→ Records provided
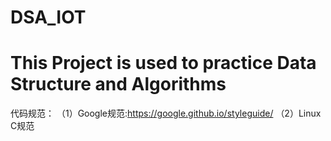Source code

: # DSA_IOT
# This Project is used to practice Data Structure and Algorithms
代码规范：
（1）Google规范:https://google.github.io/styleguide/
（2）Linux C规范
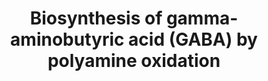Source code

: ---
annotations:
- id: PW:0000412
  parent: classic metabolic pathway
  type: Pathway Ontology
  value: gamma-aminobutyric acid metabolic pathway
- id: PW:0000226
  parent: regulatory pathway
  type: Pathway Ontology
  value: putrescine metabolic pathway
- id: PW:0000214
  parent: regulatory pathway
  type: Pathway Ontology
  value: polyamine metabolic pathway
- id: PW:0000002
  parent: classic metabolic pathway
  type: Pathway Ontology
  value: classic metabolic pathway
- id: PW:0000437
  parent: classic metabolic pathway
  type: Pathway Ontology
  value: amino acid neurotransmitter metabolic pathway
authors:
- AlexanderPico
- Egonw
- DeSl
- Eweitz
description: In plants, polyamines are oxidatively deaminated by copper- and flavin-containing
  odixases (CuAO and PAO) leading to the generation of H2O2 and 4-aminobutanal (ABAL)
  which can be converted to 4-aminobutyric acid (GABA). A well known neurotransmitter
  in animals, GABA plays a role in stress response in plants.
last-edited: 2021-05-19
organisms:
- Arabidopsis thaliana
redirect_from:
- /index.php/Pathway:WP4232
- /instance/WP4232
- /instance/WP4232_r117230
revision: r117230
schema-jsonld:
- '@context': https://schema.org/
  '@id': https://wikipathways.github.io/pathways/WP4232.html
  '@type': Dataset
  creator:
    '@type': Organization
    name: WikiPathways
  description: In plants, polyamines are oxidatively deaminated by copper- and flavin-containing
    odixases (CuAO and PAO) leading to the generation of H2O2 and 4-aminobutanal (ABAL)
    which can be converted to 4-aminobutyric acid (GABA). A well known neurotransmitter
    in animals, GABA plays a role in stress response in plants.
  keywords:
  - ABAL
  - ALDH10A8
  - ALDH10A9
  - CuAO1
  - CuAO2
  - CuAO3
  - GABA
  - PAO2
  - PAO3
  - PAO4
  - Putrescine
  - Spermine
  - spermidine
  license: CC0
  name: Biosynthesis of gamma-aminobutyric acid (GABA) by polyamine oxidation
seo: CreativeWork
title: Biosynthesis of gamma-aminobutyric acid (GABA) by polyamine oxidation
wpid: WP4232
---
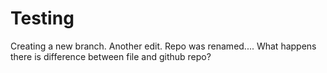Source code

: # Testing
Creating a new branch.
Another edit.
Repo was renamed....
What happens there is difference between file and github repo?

→ Problem requirements
State how many lines in the listing above contain "github". Nothing else is needed.

→ Response to the task
3